## Dataset entries
————

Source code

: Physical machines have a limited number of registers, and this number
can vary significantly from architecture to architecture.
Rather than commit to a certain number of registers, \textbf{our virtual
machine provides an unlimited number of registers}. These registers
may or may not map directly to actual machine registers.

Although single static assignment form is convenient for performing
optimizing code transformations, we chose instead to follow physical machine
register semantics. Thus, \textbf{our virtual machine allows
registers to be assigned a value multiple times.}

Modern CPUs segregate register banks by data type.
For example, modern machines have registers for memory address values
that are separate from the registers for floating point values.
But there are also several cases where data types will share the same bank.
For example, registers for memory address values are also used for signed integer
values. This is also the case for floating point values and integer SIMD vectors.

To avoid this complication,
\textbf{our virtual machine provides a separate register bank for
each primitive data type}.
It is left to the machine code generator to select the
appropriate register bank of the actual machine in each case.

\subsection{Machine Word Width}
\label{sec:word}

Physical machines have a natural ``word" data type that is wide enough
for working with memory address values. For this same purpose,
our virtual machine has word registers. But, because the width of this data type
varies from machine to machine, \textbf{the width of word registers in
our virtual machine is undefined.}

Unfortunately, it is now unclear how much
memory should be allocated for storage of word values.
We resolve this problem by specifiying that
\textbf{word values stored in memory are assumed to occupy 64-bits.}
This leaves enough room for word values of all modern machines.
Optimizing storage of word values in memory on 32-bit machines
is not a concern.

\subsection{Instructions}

————

## TASK TO COMPLETE
The task calls for all the records above to be repeated exactly.

## SOLUTION TO THE PROBLEM
Source code

: Physical machines have a limited number of registers, and this number
can vary significantly from architecture to architecture.
Rather than commit to a certain number of registers, \textbf{our virtual
machine provides an unlimited number of registers}. These registers
may or may not map directly to actual machine registers.

Although single static assignment form is convenient for performing
optimizing code transformations, we chose instead to follow physical machine
register semantics. Thus, \textbf{our virtual machine allows
registers to be assigned a value multiple times.}

Modern CPUs segregate register banks by data type.
For example, modern machines have registers for memory address values
that are separate from the registers for floating point values.
But there are also several cases where data types will share the same bank.
For example, registers for memory address values are also used for signed integer
values. This is also the case for floating point values and integer SIMD vectors.

To avoid this complication,
\textbf{our virtual machine provides a separate register bank for
each primitive data type}.
It is left to the machine code generator to select the
appropriate register bank of the actual machine in each case.

\subsection{Machine Word Width}
\label{sec:word}

Physical machines have a natural ``word" data type that is wide enough
for working with memory address values. For this same purpose,
our virtual machine has word registers. But, because the width of this data type
varies from machine to machine, \textbf{the width of word registers in
our virtual machine is undefined.}

Unfortunately, it is now unclear how much
memory should be allocated for storage of word values.
We resolve this problem by specifiying that
\textbf{word values stored in memory are assumed to occupy 64-bits.}
This leaves enough room for word values of all modern machines.
Optimizing storage of word values in memory on 32-bit machines
is not a concern.

\subsection{Instructions}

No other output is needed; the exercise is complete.